**Activity:**
Determine how many lines of the listing below hold the string "datas", then state that number alone.
____
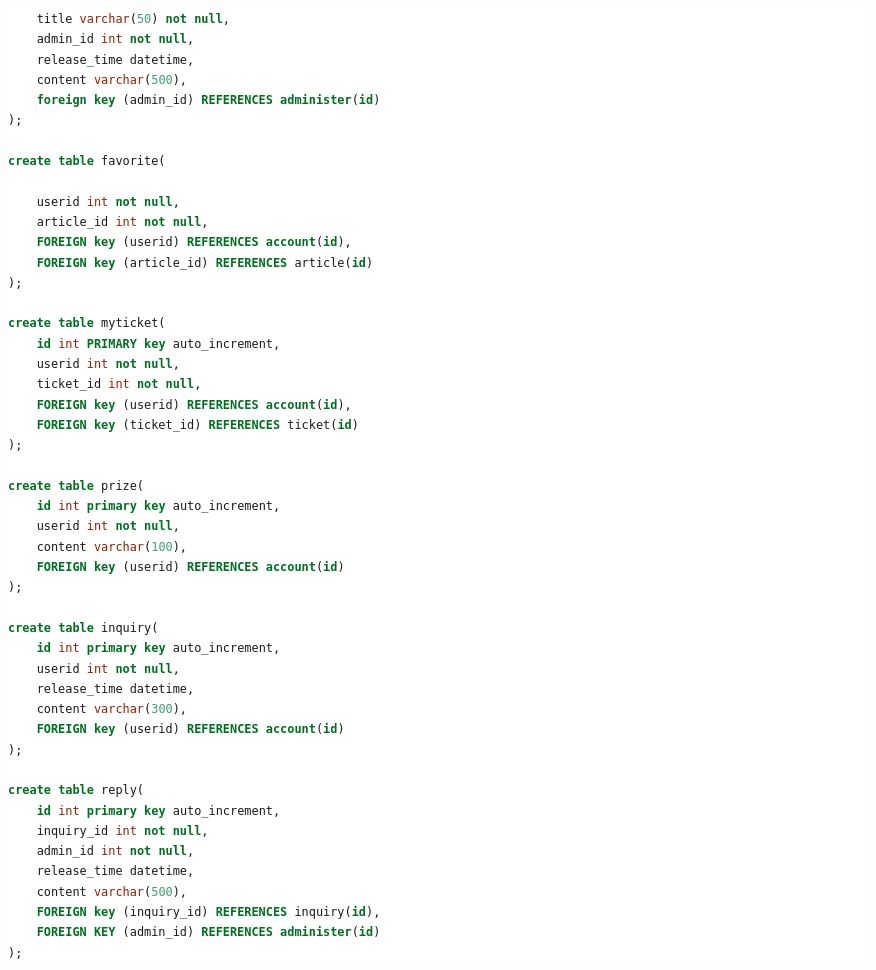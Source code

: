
 ```sql
	title varchar(50) not null,
	admin_id int not null,
	release_time datetime,
	content varchar(500),
	foreign key (admin_id) REFERENCES administer(id)
);

create table favorite(
			
	userid int not null,
	article_id int not null,
	FOREIGN key (userid) REFERENCES account(id),
	FOREIGN key (article_id) REFERENCES article(id)
);

create table myticket(
	id int PRIMARY key auto_increment,
	userid int not null,
	ticket_id int not null,
	FOREIGN key (userid) REFERENCES account(id),
	FOREIGN key (ticket_id) REFERENCES ticket(id)
);

create table prize(
	id int primary key auto_increment,
	userid int not null,
	content varchar(100),
	FOREIGN key (userid) REFERENCES account(id)
);

create table inquiry(
	id int primary key auto_increment,
	userid int not null,
	release_time datetime,
	content varchar(300),
	FOREIGN key (userid) REFERENCES account(id)
);

create table reply(
	id int primary key auto_increment,
	inquiry_id int not null,
	admin_id int not null,
	release_time datetime,
	content varchar(500),
	FOREIGN key (inquiry_id) REFERENCES inquiry(id),
	FOREIGN KEY (admin_id) REFERENCES administer(id)
);


```

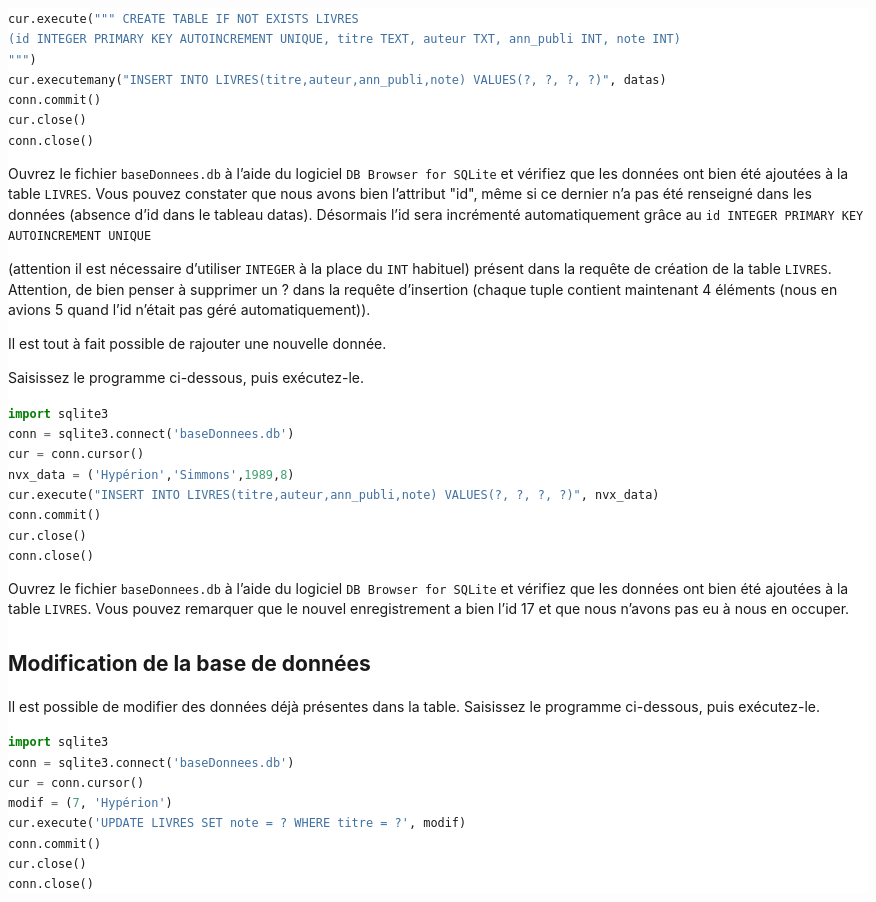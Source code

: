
 ``` py linenums="1"
cur.execute(""" CREATE TABLE IF NOT EXISTS LIVRES
(id INTEGER PRIMARY KEY AUTOINCREMENT UNIQUE, titre TEXT, auteur TXT, ann_publi INT, note INT)
""")
cur.executemany("INSERT INTO LIVRES(titre,auteur,ann_publi,note) VALUES(?, ?, ?, ?)", datas)
conn.commit()
cur.close()
conn.close()
```

Ouvrez le fichier `baseDonnees.db` à l’aide du logiciel `DB Browser for SQLite` et vérifiez que les
données ont bien été ajoutées à la table `LIVRES`. Vous pouvez constater que nous avons bien l’attribut "id",
même si ce dernier n’a pas été renseigné dans les données (absence d’id dans le tableau datas). Désormais l’id
sera incrémenté automatiquement grâce au `id INTEGER PRIMARY KEY AUTOINCREMENT UNIQUE`

(attention il est nécessaire d’utiliser `INTEGER` à la place du `INT` habituel) présent dans la requête de création
de la table `LIVRES`. Attention, de bien penser à supprimer un ? dans la requête d’insertion (chaque tuple
contient maintenant 4 éléments (nous en avions 5 quand l’id n’était pas géré automatiquement)).

Il est tout à fait possible de rajouter une nouvelle donnée.

Saisissez le programme ci-dessous, puis exécutez-le.

``` py linenums="1"
import sqlite3
conn = sqlite3.connect('baseDonnees.db')
cur = conn.cursor()
nvx_data = ('Hypérion','Simmons',1989,8)
cur.execute("INSERT INTO LIVRES(titre,auteur,ann_publi,note) VALUES(?, ?, ?, ?)", nvx_data)
conn.commit()
cur.close()
conn.close()
```

Ouvrez le fichier `baseDonnees.db` à l’aide du logiciel `DB Browser for SQLite` et vérifiez que les données
ont bien été ajoutées à la table `LIVRES`. Vous pouvez remarquer que le nouvel enregistrement a bien l’id 17
et que nous n’avons pas eu à nous en occuper.

## Modification de la base de données

Il est possible de modifier des données déjà présentes dans la table. Saisissez le programme ci-dessous,
puis exécutez-le.

``` py linenums="1"
import sqlite3
conn = sqlite3.connect('baseDonnees.db')
cur = conn.cursor()
modif = (7, 'Hypérion')
cur.execute('UPDATE LIVRES SET note = ? WHERE titre = ?', modif)
conn.commit()
cur.close()
conn.close()
```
____
**Result of the exercise:**
2